The Diamond - J. Robert King [19]
The pommel of Hero's dagger crashed into another mirror, and a dozen fiends tumbled into oblivion. He swung for the next, but flesh interposed itself-scabrous and oozing, cracked and sword-worn. Living meat barred the way to other mirrors, lifting claws and grinning with yellowed teeth.
Crying out the names of their mothers and their gods-names not so dissimilar-Paladin and Hero hacked at fiend flesh, winning through to panel after panel. Dead fiends lay heaped across the silvered floor, strange blood darkening the glass, as gate after gate fell.
Ten living fiends stood atop a hundred dead to guard the last looking glass, aflicker with emerging horrors. Hero and Paladin carved a grim path through them.
The last fiend fell, its left head laid open by Paladin's sword and its right skewered through the eye by Hero's dagger. Black blood steamed, and silence fell.
Standing exhausted, Paladin and Hero looked into the last mirror and saw themselves: two blood-soaked warriors burned by gouting acids, stabbed, slashed and bone-broken. Paladin's sword arm changed direction in two places. A severed beast claw jutted from his temple. Hero's ribs showed through a row of gaping wounds, wherein his organs pulsed through a rain of blood. The comrades were walking dead men, too busy slaying to notice that they should die. Now they had time to look.
Hero wheeled and collapsed, lifeless.
Paladin staggered. His world went black. Falling, he smashed his sword against the glass.
The riven mirror collapsed, and the false wounds it had projected onto Hero and Paladin fell away with it.
At last Paladin understood this house of mirrors. He'd thought it a mind of madness, filled with images twisted to obscure the truth, or a sorcerous cage constructed to hold Heart ever captive behind falsities. But it was neither.

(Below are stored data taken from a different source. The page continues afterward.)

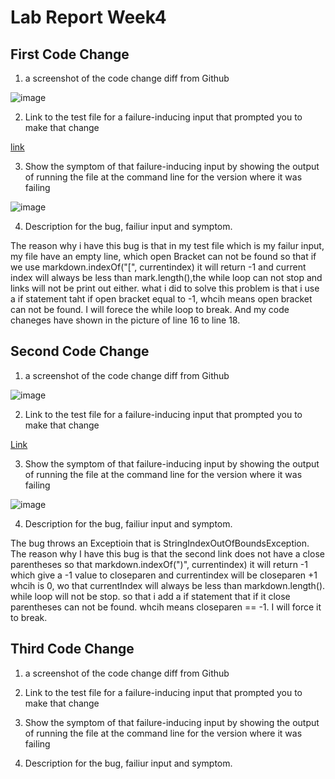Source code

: # Lab Report Week4 #

## First Code Change
1. a screenshot of the code change diff from Github

![image](https://user-images.githubusercontent.com/97008935/165000464-0f15d2b5-562a-4f30-9e30-d4c0e06390cb.png)

2. Link to the test file for a failure-inducing input that prompted you to make that
change

[link](https://github.com/A17138501/markdown-parser/edit/main/test-file.md)

3. Show the symptom of that failure-inducing input by showing the output of
running the file at the command line for the version where it was failing


![image](https://user-images.githubusercontent.com/97008935/165002034-8f03252d-fba6-44f4-9e9e-9cb6b22924e1.png)

4. Description for the bug, failiur input and symptom.

The reason why i have this bug is that in my test file which is my failur input, my file have an empty line, which open Bracket can not be found so that if we use markdown.indexOf("[", currentindex) it will return -1 and current index will always be less than mark.length(),the while loop can not stop and links will not be print out either. what i did to solve this problem is that i use a if statement taht if open bracket equal to -1, whcih means open bracket can not be found. I will forece the while loop to break. And my code chaneges have shown in the picture of line 16 to line 18.


## Second Code Change

1. a screenshot of the code change diff from Github

![image](https://user-images.githubusercontent.com/97008935/165003293-0f3b8858-a558-4012-a65c-18cf98d2515a.png)

2. Link to the test file for a failure-inducing input that prompted you to make that
change

[Link](https://github.com/A17138501/markdown-parser/edit/main/test-file2.md)

3. Show the symptom of that failure-inducing input by showing the output of
running the file at the command line for the version where it was failing

![image](https://user-images.githubusercontent.com/97008935/165002980-79908127-3b05-40b8-8c06-7dc027a52b62.png)


4. Description for the bug, failiur input and symptom.

The bug throws an Exceptioin that is StringIndexOutOfBoundsException. The reason why I have this bug is that the second link does not have a close parentheses so that markdown.indexOf(")", currentindex) it will return -1
which give a -1 value to closeparen and currentindex will be closeparen +1 whcih is 0, wo that currentIndex will always be less than markdown.length(). while loop will not be stop. so that i add a if statement that if it close parentheses can not be found. whcih means closeparen == -1. I will force it to break.

## Third Code Change

1. a screenshot of the code change diff from Github

2. Link to the test file for a failure-inducing input that prompted you to make that
change

3. Show the symptom of that failure-inducing input by showing the output of
running the file at the command line for the version where it was failing

4. Description for the bug, failiur input and symptom.


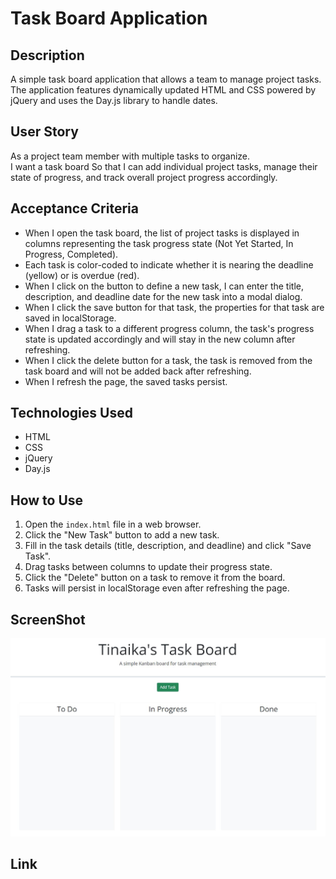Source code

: # Task Board Application

## Description
A simple task board application that allows a team to manage project tasks. The application features dynamically updated HTML and CSS powered by jQuery and uses the Day.js library to handle dates.

## User Story
As a project team member with multiple tasks to organize.<br>
I want a task board 
So that I can add individual project tasks, manage their state of progress, and track overall project progress accordingly.

## Acceptance Criteria
- When I open the task board, the list of project tasks is displayed in columns representing the task progress state (Not Yet Started, In Progress, Completed).<br>
- Each task is color-coded to indicate whether it is nearing the deadline (yellow) or is overdue (red).<br>
- When I click on the button to define a new task, I can enter the title, description, and deadline date for the new task into a modal dialog.<br>
- When I click the save button for that task, the properties for that task are saved in localStorage.<br>
- When I drag a task to a different progress column, the task's progress state is updated accordingly and will stay in the new column after refreshing.<br>
- When I click the delete button for a task, the task is removed from the task board and will not be added back after refreshing.<br>
- When I refresh the page, the saved tasks persist.

## Technologies Used
- HTML<br>
- CSS<br>
- jQuery<br>
- Day.js<br>

## How to Use
1. Open the `index.html` file in a web browser.<br>
2. Click the "New Task" button to add a new task.<br>
3. Fill in the task details (title, description, and deadline) and click "Save Task".<br>
4. Drag tasks between columns to update their progress state.<br>
5. Click the "Delete" button on a task to remove it from the board.<br>
6. Tasks will persist in localStorage even after refreshing the page.<br>


## ScreenShot
![screenshot](assets/screenshot.JPG)


## Link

The diamond was a mind but was not mad. It was the mind of a world; in any one facet of the diamond, truth was only partially reflected. Truth dwelt not in one angled view of something too large and complex to be fully seen in a thousand images. Truth dwelt beyond and beneath. It could be apprehended not by staring into one reflection but by staring into them all. Paladin would find Heart not by smashing and slaying but only by combining all reflections into the one true creature they mirrored.
He sheathed his sword, helped Hero rise, and stepped into the space beyond the last mirror they'd shattered: a mirrored passage that snaked away through deceptive turns. Its silvered panes held faces: a moon-faced sharper, a much-scarred old pirate, a pale man-giant, a black-bearded mage, a bronze-skinned man in robes of state, a pair of idiot brothers, a crooked lumber merchant…
Paladin ignored these images, grasping the corners of mirrors and pivoting them slowly, one after another. He was opening up the passage, creating a large, circular space. Hero did likewise, pushing back the mirrors on the opposite side of the passage into an inward-curving silver wall.
They worked speedily, repositioning and checking over their shoulders to match alignments. When they completed the first circle, the diffuse starlight that shone through the interior of the diamond intensified. They made a second circle beneath the first, pushing back the mirrors of the floor. When it was done, the room sparkled in warm brilliance.
When they formed the third, the light grew so intense it pushed at the silver and glass it struck, realigning the other facets of the great diamond. Not merely hundreds but thousands of mirrors were brought into focus, blazing like festival sconces, each witness to all that had happened since Heart's disappearance.
At last light surged out to every corner of the diamond-and the vision Hero and Paladin sought erupted into sizzling incandescence before them. Lightning-white the place blazed, around Heart.